In Figure 8 the subscriptions are too small.  Especially, the free binding energy values.

Minor issue:

Line 156 – which protease inhibitor was used? It should be specified with the name of manufacturer.

Author Response

We appreciate the reviewer for taking time to carefully review the manuscript and give detailed and constructive comments, which has greatly helped to improve this paper. Below is our point-by-point response to each comment. Please see the attachment

Author Response File: Author Response.pdf

Round 2

Reviewer 3 Report

I appreciate the authors' effort to correct the manuscript according to my comments and other reviewers' comments. The docking study with cellobiose has now been included, a more reasonable assumption for the simulation study of the glucosidase enzyme. However, in my opinion, one primary concern remains even in the current form of the manuscript.

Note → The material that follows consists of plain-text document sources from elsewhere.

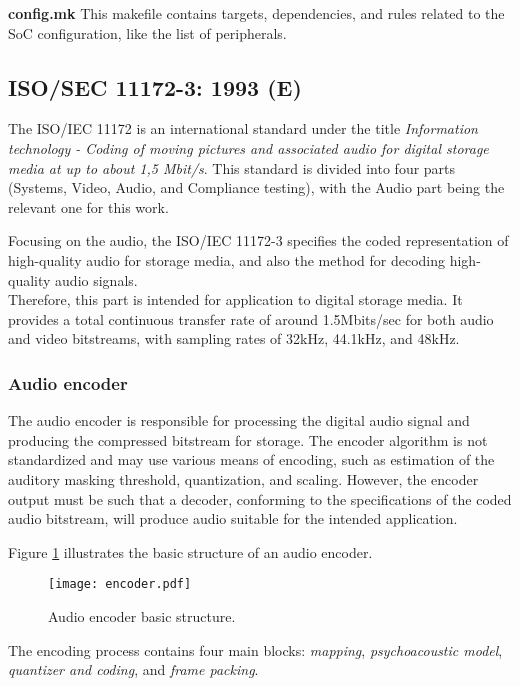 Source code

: \textbf{config.mk} This makefile contains targets, dependencies, and rules related to the SoC configuration, like the list of peripherals.

\subsection{ISO/SEC 11172-3: 1993 (E)}

The ISO/IEC 11172 is an international standard under the title \textit{Information technology - Coding of moving pictures and associated audio for digital storage media at up to about 1,5 Mbit/s}. This standard is divided into four parts (Systems, Video, Audio, and Compliance testing), with the Audio part being the relevant one for this work.

Focusing on the audio, the ISO/IEC 11172-3 specifies the coded representation of high-quality audio for storage media, and also the method for decoding high-quality audio signals. \\
Therefore, this part is intended for application to digital storage media. It provides a total continuous transfer rate of around 1.5Mbits/sec for both audio and video bitstreams, with sampling rates of 32kHz, 44.1kHz, and 48kHz.

\subsubsection{Audio encoder}

The audio encoder is responsible for processing the digital audio signal and producing the compressed bitstream for storage. 
The encoder algorithm is not standardized and may use various means of encoding, such as estimation of the auditory masking threshold, quantization, and scaling. However, the encoder output must be such that a decoder, conforming to the specifications of the coded audio bitstream, will produce audio suitable for the intended application.

Figure \ref{fig:encoder} illustrates the basic structure of an audio encoder. 

\begin{figure}[H]
\centerline{\texttt{[image: encoder.pdf]}}
\caption{Audio encoder basic structure.}
\label{fig:encoder}
\end{figure}

The encoding process contains four main blocks: \textit{mapping}, \textit{psychoacoustic model}, \textit{quantizer and coding}, and \textit{frame packing}.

In the response letter from the authors, they merely explained the difference between the delta G values by PBSA and GBSA from a methodological point of view. My concern is the validity (reliability) of the calculated delta G values. If the calculated delta G values were not trustworthy, the entire discussion based on the energy values becomes nothing but speculation. Thus, I recommended the authors look for measured equilibrium constant values (e.g. pKi) for this target. Furthermore, the revised delta-G value for MaBgl3-CBI using GBSA is -25 kcal/mol, which is exceptionally low. I have never seen such a strong molecular interaction. How would the authors rationalize the values and discussion? These two points regarding delta-G should be clarified before this manuscript is accepted.